Hi, did you successfully inject dll into retail expansion (with eidolon protection enabled which is 11.2.06243 using the nt-mapper injector you mentioned above?

Yes, the DLL was successfully injected

[rik.chong]

Yes, the DLL was successfully injected

Can you confirm that the Eidolon is activated? I tried your injector but failed:

mapper.exe

[?] Target process id: 110868

[?] Mapping image: Main Image

[!] Forwarded module not loaded.

[?] Library name: kernelbase.dll

[?] Function name: InitOnceComplete

[?] Mapping image: kernelbase.dll

[!] Failed to map forwarded library.

[!] Failed to handle imported function.

[?] Function name: InitOnceComplete

[!] Forwarded module not loaded.

[?] Library name: kernelbase.dll

[?] Function name: InitOnceBeginInitiali

[?] Mapping image: kernelbase.dll

[!] Failed to map forwarded library.

[!] Failed to handle imported function.

[?] Function name: InitOnceBeginInitialize

[?] Injected buffer: 1b304130000

[?] Freeing: 1b3009a0000

[?] Executed: 1

[gdfsxwy]

Can you confirm that the Eidolon is activated?
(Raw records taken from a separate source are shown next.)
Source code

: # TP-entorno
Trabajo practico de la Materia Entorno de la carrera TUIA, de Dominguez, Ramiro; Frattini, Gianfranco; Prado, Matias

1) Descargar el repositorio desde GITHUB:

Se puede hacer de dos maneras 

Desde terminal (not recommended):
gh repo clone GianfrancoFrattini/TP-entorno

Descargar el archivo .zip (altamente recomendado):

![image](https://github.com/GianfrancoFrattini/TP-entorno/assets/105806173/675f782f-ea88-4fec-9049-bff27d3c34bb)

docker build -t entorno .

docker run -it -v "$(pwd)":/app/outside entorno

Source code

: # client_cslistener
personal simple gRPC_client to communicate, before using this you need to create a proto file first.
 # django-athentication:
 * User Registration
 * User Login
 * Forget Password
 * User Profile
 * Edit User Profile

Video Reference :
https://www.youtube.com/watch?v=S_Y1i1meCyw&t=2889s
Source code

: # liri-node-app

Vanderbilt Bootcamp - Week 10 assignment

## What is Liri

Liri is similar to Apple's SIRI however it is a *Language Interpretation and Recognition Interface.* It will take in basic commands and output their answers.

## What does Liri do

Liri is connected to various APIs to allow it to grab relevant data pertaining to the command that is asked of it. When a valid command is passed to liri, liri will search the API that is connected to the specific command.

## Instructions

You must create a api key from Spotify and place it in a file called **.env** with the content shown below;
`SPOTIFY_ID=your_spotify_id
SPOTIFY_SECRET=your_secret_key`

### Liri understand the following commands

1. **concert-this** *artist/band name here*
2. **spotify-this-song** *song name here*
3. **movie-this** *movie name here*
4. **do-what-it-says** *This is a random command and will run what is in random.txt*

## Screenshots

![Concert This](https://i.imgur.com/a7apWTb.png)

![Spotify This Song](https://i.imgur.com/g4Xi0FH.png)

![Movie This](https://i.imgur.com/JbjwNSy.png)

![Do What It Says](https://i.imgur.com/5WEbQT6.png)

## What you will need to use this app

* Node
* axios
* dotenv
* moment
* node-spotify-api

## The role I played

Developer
I tried your injector but failed:

mapper.exe

[?] Target process id: 110868

[?] Mapping image: Main Image

[!] Forwarded module not loaded.

[?] Library name: kernelbase.dll

[?] Function name: InitOnceComplete

[?] Mapping image: kernelbase.dll

[!] Failed to map forwarded library.

[!] Failed to handle imported function.

[?] Function name: InitOnceComplete

[!] Forwarded module not loaded.

[?] Library name: kernelbase.dll

[?] Function name: InitOnceBeginInitiali

[?] Mapping image: kernelbase.dll

[!] Failed to map forwarded library.

[!] Failed to handle imported function.

[?] Function name: InitOnceBeginInitialize

[?] Injected buffer: 1b304130000

[?] Freeing: 1b3009a0000

[?] Executed: 1

Do not call libraries that are not loaded in WOW to reduce the use of libraries in your DLL.

[rik.chong]

Do not call libraries that are not loaded in WOW to reduce the use of libraries in your DLL.

I just placed a MessageBox call in the dll main

[gdfsxwy]

I just placed a MessageBox call in the dll main

BOOL APIENTRY DllMain( HMODULE hModule,
DWORD ul_reason_for_call,
LPVOID lpReserved
)
It is invalid, you cannot start remotely.